The Local Government Code (www.comelec.gov.ph) or (www.dilg.gov.ph/) contains


provisions on the scope and limitation on the exercise of local government taxing power.

IX. National Tax Research Center (NTRC)

Constituted under Presidential Decree 74, the NTRC is mandated to conduct continuing
research in taxation to restructure the tax system and raise the level of tax consciousness
among the Filipinos, to achieve a faster rate of economic growth and to bring about a more
equitable distribution of wealth and income.
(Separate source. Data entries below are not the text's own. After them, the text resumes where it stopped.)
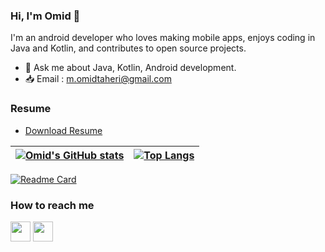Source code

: ### Hi, I'm Omid 👋
I'm an android developer who loves making mobile apps, enjoys coding in Java and Kotlin, and contributes to open source projects.
- 💬 Ask me about Java, Kotlin, Android development. 
- 📥 Email : m.omidtaheri@gmail.com

### Resume

* <a href="https://drive.google.com/file/d/17pErsyJ9KRMStuPRPX7rqQAYbtd0ByOI/view?usp=sharing">Download Resume</a>


| [![Omid's GitHub stats](https://github-readme-stats-a312y5vk4-projects-5cc6a8f5.vercel.app/api?username=omidtaheri&count_private=true&show_icons=true&theme=dracula)](https://github.com/OmidTaheri) | [![Top Langs](ttps://github-readme-stats-a312y5vk4-projects-5cc6a8f5.vercel.app/api/top-langs?username=omidtaheri&count_private=true&show_icons=true&hide=css,html,c%23&theme=dracula&layout=compact)](https://github.com/OmidTaheri) | 
| --- | --- | 

[![Readme Card](ttps://github-readme-stats-a312y5vk4-projects-5cc6a8f5.vercel.app/api/pin/?username=omidtaheri&repo=AndroidDockerImage)](https://github.com/OmidTaheri/AndroidDockerImage)


### How to reach me
<!-- [<img src="https://www.vectorlogo.zone/logos/twitter/twitter-tile.svg" width="32">](https://twitter.com/m_omidtaheri)
[<img src="https://www.vectorlogo.zone/logos/instagram/instagram-tile.svg" width="32">](https://www.instagram.com/m_omidtaheri) -->
[<img src="https://www.vectorlogo.zone/logos/telegram/telegram-tile.svg" width="32">](http://t.me/m_omidtaheri)
[<img src="https://www.vectorlogo.zone/logos/linkedin/linkedin-tile.svg" width="32">](https://linkedin.com/in/omid-taheri/)
<!-- [<img src="https://www.vectorlogo.zone/logos/wordpress/wordpress-tile.svg" width="32">](https://omidtaheri.ir) -->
Specifically, the NTRC performs the following
functions:

1. Undertake comprehensive studies on the need for additional revenue for accelerated
national development and the sources from which this might most equitably be derived;

2. Re-examine the existing tax system and tax policy structure;

3. Conduct researches on taxation for the purpose of improving the tax system and tax
policy;

4. Pass upon all tax measures and revenue proposal;

5. Recommend of such reforms and revisions as may be necessary to improve revenue


collection and to formulate sound tax policy and a more efficient tax structure.